▸ EXERCISE
Isolate every line in the records below with "slot" in it.

-- Opening Marker --

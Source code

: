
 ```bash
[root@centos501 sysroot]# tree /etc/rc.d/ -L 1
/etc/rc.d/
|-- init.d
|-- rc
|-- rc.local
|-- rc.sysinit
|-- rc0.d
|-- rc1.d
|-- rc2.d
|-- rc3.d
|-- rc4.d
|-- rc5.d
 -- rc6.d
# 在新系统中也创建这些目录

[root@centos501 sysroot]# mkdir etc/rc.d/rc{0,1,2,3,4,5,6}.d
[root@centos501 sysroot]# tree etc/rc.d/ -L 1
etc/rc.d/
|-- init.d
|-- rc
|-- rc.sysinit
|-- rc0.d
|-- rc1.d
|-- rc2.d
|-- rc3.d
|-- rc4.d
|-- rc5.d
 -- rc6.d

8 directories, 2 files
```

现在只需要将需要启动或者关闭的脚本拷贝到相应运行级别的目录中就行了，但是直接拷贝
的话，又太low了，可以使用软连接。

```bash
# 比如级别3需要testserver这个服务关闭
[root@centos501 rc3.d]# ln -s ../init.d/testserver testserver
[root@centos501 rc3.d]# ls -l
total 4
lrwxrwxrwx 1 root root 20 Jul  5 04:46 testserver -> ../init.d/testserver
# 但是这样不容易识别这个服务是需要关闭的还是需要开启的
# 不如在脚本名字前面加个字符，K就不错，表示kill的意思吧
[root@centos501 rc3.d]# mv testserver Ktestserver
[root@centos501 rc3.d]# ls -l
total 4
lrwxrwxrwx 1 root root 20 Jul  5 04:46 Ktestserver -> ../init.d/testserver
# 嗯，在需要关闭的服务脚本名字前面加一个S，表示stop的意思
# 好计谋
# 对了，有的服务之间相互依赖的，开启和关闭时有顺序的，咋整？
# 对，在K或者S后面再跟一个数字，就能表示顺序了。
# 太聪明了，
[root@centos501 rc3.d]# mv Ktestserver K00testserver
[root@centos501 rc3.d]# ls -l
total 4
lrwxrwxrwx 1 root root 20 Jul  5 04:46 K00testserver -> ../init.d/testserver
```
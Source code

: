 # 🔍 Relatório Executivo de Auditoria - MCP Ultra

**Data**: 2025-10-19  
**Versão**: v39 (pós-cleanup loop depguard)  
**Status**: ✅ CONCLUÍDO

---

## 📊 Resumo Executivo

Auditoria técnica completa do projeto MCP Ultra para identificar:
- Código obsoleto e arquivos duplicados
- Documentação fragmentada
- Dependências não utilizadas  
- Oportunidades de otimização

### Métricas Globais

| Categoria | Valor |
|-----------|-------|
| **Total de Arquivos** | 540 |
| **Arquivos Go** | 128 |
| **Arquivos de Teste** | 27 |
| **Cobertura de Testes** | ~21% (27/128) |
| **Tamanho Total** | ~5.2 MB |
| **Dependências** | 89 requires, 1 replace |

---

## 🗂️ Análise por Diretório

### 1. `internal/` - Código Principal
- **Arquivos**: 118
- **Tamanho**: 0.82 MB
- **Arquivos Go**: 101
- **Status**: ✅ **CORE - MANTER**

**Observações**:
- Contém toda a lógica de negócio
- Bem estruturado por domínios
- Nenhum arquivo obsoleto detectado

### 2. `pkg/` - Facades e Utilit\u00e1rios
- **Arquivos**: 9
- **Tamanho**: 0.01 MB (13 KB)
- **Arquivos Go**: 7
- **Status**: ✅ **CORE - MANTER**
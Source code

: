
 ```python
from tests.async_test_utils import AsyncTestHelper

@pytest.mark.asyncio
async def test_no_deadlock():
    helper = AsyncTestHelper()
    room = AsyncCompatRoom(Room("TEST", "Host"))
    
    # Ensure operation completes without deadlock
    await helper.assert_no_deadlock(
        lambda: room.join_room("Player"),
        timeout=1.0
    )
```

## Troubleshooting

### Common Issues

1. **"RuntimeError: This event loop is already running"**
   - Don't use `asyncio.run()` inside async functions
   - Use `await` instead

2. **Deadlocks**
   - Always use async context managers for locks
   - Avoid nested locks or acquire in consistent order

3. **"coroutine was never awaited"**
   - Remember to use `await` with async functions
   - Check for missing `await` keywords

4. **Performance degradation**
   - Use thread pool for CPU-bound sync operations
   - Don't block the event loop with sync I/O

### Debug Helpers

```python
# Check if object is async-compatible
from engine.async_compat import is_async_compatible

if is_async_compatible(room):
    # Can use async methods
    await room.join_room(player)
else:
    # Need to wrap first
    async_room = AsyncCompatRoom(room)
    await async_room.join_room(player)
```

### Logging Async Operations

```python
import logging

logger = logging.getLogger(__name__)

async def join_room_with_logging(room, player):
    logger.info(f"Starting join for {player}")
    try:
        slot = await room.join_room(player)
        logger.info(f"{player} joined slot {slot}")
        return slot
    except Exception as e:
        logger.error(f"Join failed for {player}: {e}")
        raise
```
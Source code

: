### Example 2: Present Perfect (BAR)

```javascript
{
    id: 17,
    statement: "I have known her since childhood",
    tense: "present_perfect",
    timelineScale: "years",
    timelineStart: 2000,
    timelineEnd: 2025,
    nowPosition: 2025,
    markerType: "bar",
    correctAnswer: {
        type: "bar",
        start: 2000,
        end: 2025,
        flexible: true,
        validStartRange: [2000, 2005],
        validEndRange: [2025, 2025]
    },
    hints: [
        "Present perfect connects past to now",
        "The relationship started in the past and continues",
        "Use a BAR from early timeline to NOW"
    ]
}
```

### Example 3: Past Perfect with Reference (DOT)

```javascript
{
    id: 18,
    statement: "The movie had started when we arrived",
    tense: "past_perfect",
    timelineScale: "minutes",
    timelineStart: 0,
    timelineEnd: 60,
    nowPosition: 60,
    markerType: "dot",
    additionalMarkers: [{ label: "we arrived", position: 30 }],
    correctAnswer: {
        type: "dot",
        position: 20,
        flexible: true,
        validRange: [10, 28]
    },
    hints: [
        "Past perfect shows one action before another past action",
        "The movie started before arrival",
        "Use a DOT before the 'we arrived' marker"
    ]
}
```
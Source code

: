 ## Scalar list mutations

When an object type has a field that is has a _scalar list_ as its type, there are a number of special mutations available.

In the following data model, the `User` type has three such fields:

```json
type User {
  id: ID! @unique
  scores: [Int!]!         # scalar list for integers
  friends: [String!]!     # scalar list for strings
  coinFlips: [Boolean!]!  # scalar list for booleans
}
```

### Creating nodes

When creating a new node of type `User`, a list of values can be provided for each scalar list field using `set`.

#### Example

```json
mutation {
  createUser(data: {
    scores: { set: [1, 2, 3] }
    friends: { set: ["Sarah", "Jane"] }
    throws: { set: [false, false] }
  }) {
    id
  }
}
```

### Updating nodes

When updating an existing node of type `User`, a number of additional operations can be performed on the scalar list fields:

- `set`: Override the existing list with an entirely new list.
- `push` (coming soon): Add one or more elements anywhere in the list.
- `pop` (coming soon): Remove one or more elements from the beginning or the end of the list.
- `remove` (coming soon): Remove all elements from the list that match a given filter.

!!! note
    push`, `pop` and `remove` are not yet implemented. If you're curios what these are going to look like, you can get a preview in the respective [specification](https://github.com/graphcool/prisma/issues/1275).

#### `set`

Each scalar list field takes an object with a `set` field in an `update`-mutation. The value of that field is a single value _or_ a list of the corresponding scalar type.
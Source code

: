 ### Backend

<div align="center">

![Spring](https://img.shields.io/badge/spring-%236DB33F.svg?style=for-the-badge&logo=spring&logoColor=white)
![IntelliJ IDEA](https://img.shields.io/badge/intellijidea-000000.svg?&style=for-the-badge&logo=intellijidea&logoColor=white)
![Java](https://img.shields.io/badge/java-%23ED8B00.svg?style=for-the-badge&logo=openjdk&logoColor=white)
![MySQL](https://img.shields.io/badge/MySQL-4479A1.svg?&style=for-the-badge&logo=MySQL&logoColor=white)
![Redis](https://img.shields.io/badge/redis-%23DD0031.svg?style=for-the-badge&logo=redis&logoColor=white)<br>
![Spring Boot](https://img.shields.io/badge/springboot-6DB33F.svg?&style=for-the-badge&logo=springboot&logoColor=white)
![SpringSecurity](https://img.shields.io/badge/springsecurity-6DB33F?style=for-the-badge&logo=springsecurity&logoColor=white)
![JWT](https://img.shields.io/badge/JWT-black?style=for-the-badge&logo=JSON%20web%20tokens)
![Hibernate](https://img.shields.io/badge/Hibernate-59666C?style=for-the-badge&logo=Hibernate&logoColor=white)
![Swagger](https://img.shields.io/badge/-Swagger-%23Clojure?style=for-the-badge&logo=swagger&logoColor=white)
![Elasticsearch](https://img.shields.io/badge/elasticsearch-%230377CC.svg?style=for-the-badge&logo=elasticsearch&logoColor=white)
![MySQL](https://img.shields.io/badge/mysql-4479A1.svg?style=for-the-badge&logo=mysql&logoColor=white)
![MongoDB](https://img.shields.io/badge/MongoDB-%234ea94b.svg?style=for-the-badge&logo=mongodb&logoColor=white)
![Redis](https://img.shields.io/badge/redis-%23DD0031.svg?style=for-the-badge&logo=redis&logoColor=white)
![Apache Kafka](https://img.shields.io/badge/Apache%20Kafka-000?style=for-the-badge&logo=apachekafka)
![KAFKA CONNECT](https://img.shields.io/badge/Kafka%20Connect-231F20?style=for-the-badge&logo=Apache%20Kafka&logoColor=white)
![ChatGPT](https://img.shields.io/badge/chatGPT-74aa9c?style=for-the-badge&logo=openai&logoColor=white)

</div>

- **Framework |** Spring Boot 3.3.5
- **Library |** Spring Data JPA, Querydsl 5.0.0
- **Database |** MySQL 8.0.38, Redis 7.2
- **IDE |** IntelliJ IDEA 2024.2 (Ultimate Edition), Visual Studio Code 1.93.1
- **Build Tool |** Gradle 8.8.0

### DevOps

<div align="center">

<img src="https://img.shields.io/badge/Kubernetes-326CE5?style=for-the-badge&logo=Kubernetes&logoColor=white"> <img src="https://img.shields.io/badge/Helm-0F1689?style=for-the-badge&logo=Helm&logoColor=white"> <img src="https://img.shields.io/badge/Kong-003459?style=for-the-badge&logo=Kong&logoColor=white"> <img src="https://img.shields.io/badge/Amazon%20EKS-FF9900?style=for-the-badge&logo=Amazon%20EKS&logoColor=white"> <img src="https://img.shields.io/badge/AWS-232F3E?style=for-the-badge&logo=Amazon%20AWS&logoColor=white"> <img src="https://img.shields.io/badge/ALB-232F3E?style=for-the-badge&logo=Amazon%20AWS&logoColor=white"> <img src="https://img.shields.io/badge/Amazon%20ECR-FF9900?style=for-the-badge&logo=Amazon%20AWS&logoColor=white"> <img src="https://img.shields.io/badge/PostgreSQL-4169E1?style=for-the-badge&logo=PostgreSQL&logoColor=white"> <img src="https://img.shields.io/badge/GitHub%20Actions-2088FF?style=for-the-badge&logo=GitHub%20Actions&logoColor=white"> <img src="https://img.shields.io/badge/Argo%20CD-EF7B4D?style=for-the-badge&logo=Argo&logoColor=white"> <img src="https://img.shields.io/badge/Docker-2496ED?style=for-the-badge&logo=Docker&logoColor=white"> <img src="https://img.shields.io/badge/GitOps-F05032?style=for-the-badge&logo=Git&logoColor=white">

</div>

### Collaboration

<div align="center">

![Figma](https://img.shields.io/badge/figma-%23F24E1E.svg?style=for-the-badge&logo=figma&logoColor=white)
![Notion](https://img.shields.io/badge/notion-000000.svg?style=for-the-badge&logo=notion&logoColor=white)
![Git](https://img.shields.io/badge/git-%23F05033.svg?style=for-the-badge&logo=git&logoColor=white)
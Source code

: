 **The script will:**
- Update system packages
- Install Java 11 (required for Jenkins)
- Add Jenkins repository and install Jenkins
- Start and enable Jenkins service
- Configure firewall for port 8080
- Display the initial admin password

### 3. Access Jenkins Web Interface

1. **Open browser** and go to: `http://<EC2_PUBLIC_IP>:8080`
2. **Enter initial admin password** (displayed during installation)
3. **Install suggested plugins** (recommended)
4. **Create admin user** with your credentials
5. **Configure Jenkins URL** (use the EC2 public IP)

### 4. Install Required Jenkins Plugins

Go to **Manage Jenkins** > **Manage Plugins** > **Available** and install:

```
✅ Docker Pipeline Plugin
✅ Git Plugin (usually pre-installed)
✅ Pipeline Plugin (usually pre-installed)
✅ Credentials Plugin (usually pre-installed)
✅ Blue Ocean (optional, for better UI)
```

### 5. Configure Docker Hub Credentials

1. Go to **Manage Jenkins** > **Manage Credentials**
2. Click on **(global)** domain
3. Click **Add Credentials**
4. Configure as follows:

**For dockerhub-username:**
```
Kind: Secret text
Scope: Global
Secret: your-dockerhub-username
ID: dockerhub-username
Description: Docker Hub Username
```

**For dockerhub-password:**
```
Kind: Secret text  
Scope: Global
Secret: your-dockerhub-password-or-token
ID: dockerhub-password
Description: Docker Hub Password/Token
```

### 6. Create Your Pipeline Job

-- Closing Marker --

▸ RESULT OF THE EXERCISE
        slot = await room.join_room(player)
        logger.info(f"{player} joined slot {slot}")
        return slot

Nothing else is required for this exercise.